Minorities and poorest ‘exposed to more air pollution’ finds US study

Minorities and poorest ‘exposed to more air pollution’ finds US study
Lead author says study shows importance of targeted strategies to reduce pollution

Ethnic minority and and low-income communities are exposed to higher levels of air pollution compared to others in the US, according to a new study.

These groups lived in areas with greater levels of fine particulate matter (PM2.5) in the air, the researchers found.

Similar trends have been idenfitied in London, according to a separate study published at the end of last year.

The US study – published in journal Naturefound Black, Asian, Hispanic and Latino people were exposed to higher levels of the air pollutant PM2.5.

Areas were white and Native American populations were over-represented tended to have less air pollution, the researchers from the Harvard T.H. Chan School of Public Health found.

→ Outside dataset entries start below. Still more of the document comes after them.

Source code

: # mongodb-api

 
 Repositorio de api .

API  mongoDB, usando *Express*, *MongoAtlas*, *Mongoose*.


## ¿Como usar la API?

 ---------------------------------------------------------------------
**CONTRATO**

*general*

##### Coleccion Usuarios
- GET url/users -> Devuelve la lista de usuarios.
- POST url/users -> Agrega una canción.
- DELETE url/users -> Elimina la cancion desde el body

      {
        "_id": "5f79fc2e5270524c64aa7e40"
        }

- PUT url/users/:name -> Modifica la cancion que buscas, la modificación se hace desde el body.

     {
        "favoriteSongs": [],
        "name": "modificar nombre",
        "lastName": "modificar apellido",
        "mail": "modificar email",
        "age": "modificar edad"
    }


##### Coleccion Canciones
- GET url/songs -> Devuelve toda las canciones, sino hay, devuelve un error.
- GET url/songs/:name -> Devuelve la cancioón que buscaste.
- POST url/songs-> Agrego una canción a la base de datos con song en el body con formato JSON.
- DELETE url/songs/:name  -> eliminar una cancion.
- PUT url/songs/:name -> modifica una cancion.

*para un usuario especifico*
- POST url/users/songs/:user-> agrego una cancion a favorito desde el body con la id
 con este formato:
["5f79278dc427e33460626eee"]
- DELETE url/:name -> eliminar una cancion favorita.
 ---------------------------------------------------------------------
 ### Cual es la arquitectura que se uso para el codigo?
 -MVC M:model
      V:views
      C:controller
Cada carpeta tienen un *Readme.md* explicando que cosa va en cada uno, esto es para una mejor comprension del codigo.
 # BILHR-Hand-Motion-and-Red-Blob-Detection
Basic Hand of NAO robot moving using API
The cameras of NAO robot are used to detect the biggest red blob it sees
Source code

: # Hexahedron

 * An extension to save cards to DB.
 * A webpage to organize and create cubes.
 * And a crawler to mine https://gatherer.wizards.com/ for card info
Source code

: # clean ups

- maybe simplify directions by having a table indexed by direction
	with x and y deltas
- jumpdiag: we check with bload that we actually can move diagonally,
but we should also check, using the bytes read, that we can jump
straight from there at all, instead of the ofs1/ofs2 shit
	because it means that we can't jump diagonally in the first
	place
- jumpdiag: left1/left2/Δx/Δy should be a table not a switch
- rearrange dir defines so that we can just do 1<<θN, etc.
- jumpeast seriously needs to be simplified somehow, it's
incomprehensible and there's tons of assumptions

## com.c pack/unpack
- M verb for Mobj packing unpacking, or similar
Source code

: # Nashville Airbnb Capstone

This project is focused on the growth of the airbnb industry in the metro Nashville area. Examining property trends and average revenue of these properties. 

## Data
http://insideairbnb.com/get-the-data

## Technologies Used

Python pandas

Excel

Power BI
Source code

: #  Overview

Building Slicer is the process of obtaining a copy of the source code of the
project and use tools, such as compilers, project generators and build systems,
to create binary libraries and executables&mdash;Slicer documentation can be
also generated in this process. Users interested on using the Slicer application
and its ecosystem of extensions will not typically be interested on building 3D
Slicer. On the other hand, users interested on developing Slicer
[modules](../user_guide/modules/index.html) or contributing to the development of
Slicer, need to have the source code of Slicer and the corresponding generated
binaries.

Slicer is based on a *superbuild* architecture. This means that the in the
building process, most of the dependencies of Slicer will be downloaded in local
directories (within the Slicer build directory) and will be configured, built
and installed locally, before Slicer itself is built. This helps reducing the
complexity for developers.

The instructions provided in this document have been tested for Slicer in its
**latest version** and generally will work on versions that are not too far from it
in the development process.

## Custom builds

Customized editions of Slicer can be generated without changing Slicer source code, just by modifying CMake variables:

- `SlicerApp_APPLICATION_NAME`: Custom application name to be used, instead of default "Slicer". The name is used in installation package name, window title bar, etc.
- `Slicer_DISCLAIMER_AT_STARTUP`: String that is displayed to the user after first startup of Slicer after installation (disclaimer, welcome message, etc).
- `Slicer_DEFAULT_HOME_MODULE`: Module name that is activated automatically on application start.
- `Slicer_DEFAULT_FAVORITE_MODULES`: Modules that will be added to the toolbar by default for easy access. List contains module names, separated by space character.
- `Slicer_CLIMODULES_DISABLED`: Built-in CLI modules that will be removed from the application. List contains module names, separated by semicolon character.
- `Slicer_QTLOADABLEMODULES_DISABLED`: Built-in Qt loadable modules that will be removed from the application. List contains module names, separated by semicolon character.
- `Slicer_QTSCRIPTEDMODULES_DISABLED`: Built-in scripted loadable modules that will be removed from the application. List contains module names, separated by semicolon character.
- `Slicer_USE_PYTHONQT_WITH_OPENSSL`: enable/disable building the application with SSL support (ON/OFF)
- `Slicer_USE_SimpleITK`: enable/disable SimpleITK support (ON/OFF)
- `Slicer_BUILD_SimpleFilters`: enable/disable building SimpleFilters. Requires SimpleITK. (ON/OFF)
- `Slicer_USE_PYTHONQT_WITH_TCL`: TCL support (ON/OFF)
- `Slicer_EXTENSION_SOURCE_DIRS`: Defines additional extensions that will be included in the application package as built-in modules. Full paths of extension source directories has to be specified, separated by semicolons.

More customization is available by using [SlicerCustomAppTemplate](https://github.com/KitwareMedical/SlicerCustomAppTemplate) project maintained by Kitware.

In 2016, the average PM2.5 concentration that Black people in the US were exposed to was 13.7 per cent higher than white people, and 36 per cent higher than Native Americans, the study said.

The researchers also found higher levels of PM2.5 – which can come from vehicle exhausts and burning fuel – in areas with more lower income groups compared to higher ones.

Abdulrahman Jbaily, the study’s lead author, said the findings showed the importance of targeted strategies over air pollution to reduce overall levels and to move closer to US Environmental Protection Agency’s goal to “provide all people with the same degree of protection from environmental hazards”.

In 2019, researchers said Black and Hispanic people in the US faced a “pollution burden” as they were exposed to higher levels of PM2.5 in the air than they produced.

Earlier this year, a US study found ethnic minority communities in the US suffered higher exposure from nearly all sources of air pollution – including roads, building sites and factories.

Air pollution from PM2.5 has been estimated as causing around 1.8 million excess deaths in 2019, according to a study published last week.